My Approach: As the product designer on the shipping team, my main goal was simple: make it much easier for merchants to handle these issues themselves and cut down on support tickets. Since the policy settings were a core source of pain, we took on a major redesign, guided by one of our key tenets: Always leave it better than we found it.
The Solution: I led the complete overhaul of the Return Policy interface. This involved re-architecting the entire flow and information hierarchy, making sure policies were easy to compare, and streamlining all the setup steps. We successfully transformed this complicated, overlooked system into an intuitive, manageable product where merchants feel fully in control of their shipping logic.
A long list in no particular order
Our onboarding team is a critical resource across the entire product journey. We immediately engaged them early in the process to uncover merchant pain points, quickly identifying several recurring and impactful themes through interviews.
THEMES
The onboarding module is supposed to make the return policy setup easier but onboarding often advises to verify setup.
The return policy main page is an opportunity to show the merchant valuable information at a glance without having to open the individual return policy.
When merchants have to edit their return policy, merchants find it difficult to find the correct settings.
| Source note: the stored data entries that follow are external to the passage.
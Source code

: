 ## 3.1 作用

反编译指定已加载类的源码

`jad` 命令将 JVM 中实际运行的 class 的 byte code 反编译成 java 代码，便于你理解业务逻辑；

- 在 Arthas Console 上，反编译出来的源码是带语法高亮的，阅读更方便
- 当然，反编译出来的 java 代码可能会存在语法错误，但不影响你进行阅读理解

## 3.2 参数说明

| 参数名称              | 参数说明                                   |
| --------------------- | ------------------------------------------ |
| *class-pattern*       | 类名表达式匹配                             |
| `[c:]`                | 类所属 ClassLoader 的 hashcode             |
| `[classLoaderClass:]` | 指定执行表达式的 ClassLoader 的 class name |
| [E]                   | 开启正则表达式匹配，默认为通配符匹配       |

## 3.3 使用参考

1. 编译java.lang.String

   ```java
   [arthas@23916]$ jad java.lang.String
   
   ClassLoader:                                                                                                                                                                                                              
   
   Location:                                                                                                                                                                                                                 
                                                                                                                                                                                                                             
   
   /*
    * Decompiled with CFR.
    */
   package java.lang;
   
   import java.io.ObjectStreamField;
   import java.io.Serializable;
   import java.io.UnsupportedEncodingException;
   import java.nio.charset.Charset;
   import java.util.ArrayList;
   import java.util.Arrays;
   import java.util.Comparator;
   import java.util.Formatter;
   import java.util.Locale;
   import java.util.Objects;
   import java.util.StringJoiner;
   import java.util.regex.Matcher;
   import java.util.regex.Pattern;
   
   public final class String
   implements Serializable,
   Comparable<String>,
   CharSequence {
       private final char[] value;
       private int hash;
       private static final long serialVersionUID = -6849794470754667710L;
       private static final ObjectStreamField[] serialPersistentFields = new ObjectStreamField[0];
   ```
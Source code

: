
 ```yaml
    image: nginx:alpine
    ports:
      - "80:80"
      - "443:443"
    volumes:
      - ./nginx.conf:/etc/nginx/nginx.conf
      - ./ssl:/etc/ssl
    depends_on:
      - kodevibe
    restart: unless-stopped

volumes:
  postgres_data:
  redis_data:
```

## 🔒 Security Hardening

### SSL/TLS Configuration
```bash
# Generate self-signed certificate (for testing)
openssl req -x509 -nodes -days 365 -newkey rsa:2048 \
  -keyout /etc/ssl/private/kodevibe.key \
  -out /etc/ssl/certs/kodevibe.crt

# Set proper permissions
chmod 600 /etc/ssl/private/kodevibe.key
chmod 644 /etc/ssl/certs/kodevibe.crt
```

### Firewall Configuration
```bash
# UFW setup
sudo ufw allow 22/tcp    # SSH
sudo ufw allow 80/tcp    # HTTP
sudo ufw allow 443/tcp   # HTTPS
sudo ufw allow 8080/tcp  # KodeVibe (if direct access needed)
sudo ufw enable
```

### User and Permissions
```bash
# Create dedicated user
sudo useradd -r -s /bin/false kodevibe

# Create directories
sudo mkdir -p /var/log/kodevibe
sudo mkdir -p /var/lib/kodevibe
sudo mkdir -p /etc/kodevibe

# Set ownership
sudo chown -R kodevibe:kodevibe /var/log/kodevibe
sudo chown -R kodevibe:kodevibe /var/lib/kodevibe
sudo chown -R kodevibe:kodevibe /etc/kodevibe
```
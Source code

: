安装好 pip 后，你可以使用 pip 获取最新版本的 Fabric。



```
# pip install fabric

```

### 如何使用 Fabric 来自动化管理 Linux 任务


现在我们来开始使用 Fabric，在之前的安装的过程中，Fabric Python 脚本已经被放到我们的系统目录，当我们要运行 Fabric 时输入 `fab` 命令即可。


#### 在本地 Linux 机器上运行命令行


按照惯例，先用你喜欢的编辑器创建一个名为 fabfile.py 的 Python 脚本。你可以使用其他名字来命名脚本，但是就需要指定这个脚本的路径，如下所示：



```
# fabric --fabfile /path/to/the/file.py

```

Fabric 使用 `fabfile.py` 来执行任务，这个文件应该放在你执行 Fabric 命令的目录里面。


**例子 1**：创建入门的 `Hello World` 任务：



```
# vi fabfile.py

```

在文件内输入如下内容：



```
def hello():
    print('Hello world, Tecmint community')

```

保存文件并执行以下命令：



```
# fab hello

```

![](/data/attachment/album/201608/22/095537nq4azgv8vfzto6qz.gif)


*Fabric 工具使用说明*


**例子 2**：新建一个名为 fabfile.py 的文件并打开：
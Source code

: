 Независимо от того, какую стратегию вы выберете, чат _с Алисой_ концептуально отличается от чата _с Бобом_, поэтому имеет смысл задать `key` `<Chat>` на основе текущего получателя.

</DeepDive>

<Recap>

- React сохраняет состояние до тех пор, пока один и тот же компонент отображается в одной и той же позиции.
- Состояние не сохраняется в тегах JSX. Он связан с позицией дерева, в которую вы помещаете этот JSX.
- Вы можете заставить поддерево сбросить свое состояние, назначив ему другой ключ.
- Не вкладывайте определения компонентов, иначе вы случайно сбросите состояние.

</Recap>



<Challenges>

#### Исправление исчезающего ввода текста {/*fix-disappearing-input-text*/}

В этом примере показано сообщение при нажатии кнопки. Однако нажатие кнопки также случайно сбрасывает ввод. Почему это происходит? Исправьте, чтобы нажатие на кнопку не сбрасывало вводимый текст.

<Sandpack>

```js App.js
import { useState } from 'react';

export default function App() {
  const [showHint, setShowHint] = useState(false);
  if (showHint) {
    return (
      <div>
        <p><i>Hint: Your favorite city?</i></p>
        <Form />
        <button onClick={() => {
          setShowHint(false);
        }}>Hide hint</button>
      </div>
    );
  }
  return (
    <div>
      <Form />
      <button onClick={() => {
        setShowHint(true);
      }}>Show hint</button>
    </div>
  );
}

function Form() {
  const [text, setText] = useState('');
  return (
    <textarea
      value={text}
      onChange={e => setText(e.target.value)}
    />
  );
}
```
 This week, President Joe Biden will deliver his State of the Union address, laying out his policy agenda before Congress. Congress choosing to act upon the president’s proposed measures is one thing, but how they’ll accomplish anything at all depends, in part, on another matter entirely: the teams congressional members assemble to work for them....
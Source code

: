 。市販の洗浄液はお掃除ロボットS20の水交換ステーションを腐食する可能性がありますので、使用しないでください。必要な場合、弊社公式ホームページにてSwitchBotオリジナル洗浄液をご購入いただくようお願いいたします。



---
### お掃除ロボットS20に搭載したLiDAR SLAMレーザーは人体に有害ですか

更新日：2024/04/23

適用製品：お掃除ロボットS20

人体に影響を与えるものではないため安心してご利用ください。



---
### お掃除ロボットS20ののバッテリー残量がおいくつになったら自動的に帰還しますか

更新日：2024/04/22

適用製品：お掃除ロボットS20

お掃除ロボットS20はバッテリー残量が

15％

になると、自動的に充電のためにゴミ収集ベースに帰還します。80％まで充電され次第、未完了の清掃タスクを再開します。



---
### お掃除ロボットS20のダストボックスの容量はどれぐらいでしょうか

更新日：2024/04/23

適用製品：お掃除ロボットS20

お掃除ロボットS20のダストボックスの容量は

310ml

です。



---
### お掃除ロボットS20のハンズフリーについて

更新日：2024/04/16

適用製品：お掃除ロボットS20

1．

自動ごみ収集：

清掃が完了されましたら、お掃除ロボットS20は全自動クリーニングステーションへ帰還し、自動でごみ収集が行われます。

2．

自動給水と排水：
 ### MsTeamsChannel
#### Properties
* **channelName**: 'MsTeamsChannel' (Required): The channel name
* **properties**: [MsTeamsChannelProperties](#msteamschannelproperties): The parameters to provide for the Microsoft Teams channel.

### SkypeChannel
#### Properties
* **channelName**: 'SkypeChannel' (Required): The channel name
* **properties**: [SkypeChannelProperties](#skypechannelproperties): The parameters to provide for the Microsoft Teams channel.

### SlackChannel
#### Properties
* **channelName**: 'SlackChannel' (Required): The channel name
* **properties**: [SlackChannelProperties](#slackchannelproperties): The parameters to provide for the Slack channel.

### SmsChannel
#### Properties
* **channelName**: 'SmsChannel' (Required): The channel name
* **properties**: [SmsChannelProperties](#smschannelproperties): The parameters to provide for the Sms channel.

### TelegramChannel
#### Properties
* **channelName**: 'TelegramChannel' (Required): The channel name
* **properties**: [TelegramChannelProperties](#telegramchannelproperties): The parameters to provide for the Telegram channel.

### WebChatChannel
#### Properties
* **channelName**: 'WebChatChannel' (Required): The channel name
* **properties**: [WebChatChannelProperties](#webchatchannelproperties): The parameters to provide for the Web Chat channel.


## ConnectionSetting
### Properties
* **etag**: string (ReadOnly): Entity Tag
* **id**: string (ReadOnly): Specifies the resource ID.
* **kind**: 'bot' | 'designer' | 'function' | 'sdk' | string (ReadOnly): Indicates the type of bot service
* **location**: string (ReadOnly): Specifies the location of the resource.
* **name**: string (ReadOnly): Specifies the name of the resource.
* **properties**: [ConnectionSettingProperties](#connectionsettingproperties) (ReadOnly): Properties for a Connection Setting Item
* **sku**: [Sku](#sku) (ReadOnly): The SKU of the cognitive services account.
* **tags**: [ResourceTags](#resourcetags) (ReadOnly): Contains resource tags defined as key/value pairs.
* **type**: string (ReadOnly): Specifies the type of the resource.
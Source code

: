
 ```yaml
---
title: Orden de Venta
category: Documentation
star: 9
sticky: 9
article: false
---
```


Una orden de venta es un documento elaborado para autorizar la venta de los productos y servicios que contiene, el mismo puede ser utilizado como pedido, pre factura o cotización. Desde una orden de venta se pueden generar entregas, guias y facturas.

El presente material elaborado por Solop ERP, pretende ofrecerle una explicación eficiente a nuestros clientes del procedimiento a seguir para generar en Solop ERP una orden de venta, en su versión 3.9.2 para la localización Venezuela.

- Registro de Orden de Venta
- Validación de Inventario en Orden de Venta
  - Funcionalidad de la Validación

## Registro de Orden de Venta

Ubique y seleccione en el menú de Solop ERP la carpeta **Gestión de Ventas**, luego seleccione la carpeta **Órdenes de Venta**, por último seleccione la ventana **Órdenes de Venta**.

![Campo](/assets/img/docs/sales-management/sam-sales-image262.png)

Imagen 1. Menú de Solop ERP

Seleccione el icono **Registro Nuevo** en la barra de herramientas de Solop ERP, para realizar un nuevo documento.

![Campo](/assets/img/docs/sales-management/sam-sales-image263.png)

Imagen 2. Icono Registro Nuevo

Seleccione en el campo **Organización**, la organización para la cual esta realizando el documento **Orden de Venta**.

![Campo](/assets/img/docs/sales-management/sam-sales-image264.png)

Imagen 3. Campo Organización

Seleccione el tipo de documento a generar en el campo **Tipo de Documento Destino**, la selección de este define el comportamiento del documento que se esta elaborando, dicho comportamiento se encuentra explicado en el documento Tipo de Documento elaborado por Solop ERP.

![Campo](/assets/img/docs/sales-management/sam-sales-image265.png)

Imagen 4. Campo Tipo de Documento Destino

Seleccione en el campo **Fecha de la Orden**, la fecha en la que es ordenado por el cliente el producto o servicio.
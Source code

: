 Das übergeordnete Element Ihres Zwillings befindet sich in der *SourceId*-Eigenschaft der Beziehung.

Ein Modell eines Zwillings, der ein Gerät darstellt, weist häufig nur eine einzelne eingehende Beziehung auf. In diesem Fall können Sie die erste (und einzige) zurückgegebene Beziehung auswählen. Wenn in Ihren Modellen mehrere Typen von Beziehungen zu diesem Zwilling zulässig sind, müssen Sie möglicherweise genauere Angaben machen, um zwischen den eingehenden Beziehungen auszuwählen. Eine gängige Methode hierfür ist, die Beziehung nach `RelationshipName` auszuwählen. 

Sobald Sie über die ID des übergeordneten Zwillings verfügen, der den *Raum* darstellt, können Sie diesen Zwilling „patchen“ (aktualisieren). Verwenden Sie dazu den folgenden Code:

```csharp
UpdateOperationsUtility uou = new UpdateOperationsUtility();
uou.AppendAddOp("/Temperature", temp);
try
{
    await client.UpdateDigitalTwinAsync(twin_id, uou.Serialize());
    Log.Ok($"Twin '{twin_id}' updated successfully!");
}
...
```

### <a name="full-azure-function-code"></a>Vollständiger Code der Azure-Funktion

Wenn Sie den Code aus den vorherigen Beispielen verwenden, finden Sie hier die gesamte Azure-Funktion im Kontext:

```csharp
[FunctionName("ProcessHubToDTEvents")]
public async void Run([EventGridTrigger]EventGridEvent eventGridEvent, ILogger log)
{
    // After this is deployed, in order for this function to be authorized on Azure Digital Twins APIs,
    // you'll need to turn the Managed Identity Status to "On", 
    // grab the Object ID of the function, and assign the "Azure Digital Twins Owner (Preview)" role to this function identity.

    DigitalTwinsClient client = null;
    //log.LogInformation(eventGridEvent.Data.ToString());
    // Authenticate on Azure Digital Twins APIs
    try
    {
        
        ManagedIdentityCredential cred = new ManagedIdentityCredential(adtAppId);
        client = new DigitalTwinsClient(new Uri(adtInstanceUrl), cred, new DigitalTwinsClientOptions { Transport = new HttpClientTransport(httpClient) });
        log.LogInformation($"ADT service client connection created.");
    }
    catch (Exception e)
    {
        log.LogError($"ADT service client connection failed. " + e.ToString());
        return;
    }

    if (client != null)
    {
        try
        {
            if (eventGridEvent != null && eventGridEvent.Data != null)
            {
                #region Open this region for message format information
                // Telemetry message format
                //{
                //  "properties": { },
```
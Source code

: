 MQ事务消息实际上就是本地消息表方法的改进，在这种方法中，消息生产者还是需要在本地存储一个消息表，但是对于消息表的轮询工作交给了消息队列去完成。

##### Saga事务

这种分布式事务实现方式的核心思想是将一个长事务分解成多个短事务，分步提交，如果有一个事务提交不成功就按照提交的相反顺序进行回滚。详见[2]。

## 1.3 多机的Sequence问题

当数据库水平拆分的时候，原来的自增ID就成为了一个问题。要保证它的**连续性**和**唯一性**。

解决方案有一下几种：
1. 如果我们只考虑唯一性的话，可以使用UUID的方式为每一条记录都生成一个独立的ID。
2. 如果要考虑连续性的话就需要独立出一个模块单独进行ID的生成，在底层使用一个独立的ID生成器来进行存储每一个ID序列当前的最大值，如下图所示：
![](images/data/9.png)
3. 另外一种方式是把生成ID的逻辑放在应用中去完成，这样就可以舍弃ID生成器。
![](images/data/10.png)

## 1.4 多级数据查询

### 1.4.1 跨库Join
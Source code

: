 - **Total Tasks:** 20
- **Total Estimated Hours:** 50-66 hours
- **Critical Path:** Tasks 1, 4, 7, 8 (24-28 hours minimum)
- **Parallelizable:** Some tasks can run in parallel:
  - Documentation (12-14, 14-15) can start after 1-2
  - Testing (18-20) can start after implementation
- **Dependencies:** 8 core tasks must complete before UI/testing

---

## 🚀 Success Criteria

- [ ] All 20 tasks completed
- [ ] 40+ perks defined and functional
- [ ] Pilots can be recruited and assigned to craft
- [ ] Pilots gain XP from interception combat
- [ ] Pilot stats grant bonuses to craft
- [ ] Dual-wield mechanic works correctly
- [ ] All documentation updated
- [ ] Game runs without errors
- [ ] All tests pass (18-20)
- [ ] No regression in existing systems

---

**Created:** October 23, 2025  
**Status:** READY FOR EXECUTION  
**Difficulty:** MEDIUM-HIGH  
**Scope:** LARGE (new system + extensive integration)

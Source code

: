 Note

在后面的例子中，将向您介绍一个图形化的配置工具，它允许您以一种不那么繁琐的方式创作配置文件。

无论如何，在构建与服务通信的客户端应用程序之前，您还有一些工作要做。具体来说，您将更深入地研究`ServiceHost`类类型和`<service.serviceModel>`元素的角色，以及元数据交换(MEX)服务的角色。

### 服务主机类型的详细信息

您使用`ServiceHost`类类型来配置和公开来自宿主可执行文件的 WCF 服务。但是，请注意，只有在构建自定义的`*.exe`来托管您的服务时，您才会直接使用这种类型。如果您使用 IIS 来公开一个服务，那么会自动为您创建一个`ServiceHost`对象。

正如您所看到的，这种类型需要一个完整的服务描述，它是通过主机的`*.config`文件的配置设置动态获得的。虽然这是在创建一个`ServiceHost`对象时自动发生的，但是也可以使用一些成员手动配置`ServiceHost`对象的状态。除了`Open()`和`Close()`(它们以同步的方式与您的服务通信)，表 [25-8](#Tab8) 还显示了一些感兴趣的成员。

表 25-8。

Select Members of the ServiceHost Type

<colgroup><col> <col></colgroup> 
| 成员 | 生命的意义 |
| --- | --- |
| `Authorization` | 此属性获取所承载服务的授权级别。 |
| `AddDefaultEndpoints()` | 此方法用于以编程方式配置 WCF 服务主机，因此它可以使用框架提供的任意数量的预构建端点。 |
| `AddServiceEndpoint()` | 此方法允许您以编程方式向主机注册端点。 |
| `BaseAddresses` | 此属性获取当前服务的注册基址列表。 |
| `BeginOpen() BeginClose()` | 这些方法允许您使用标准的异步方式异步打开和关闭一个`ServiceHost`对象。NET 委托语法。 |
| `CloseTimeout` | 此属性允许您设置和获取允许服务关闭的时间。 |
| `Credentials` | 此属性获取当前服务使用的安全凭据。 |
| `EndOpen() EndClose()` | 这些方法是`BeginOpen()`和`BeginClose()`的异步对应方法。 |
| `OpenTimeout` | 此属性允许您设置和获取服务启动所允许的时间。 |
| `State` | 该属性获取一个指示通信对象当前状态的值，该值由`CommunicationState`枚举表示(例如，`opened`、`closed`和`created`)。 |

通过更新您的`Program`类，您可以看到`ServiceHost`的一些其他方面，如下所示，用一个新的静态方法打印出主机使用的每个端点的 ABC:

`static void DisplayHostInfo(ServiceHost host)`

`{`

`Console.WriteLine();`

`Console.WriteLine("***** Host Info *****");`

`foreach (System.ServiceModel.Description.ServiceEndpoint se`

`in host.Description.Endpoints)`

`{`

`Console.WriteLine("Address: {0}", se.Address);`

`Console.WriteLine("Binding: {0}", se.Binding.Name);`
Shipping settings are complicated and Loop’s paradigm of using shipping providers isn’t intuitive. Merchants understand relationships with carriers (FedEx, USPS, UPS, etc.) better.
Merchant user flows with onboarding feedback led to key UI improvements.
Return policy homepage
We focused the homepage on clarity and action, simplifying the UI to display only essential information while making the “Edit” function more prominent. We strategically included key data points (carriers, Returning from, and Returning to) to ensure users could get a full glance of the policy details without having to open it, which simultaneously supported internal efficiency and faster issue resolution.
Section tabs and grouping
We restructured the policy settings into a tabbed UI, grouping content into logical sections that both guide the merchant and clearly indicate setup prioritization. This design change aims to help merchants get their policies right the first time, significantly reducing the need for future administrative revisits.
Shipping updates
Following platform changes to carrier management, we implemented necessary UI updates, seizing the opportunity to refine the shipping section by removing outdated provider references and prioritizing carrier focus and selection for better merchant control.